Environment: get_env(var) returns environment variable or empty string, get_env(var, default) with fallback. Useful for CI/CD pipelines and configuration-driven processing.

Advanced Features

Window Analysis

Access recent events with --window N. Use window[0] (current), window[1] (previous), etc.

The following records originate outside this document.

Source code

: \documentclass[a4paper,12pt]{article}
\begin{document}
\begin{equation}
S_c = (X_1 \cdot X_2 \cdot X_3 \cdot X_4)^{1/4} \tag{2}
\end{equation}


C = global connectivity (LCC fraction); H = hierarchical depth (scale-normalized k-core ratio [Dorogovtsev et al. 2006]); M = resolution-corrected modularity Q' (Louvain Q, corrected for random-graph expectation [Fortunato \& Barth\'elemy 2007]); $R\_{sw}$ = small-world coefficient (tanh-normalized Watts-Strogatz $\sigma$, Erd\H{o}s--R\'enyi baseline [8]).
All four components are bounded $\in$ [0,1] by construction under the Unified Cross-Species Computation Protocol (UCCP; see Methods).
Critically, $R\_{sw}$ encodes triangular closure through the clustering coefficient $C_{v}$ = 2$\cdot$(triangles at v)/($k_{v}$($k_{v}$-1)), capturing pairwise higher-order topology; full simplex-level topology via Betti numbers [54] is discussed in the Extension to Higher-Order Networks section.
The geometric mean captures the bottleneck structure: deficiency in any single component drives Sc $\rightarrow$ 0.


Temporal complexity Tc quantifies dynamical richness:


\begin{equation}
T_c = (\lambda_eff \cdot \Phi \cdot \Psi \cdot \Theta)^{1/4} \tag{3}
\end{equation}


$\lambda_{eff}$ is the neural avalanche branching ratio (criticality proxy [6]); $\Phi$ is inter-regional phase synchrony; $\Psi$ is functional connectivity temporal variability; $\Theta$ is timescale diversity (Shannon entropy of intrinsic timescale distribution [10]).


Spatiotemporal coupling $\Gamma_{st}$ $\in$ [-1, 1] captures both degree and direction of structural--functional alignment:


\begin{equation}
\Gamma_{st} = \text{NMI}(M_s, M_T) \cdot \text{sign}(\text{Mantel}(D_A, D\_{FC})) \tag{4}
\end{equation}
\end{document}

Window helper: window_values(window, "field") extracts field values from all events.

# Detect status changes
kelora --window 2 --exec 'if window[0].status != window[1].status { eprint("Status changed") }' app.log

# Brute force detection (3+ failures from same IP)
kelora --window 5 --filter 'e.event == "login_failed"' \
  --exec 'let ips = window_values(window, "ip"); if ips.len() >= 3 { eprint("Brute force: " + e.ip) }' auth.log

Multi-Stage Processing

Chain filters and execs in any order for complex pipelines:

# Error analysis: filter → extract → classify → count
kelora -l error \
       --exec 'e.error_class = e.message.extract_re("(\\w+Error)")' \
       --filter 'e.error_class != ""' \
       --exec 'track_count("by_class_" + e.error_class)' \
       --metrics app.log

Output Control

Fields: -k field1,field2 (include only), -K field3 (exclude), -c (core fields only), -b (brief/values only)
Levels: -l error,warn (include), -L debug,trace (exclude)
Time: --since 1h, --until 5m, --since "2024-01-15 14:00"
Formats: -F default|inspect|json|logfmt|levelmap|csv|tsv|csvnh|tsvnh|none (default is default; inspect shows typed field breakdown, prefixes each event with ---, and honors -v for longer values), -J (json shortcut)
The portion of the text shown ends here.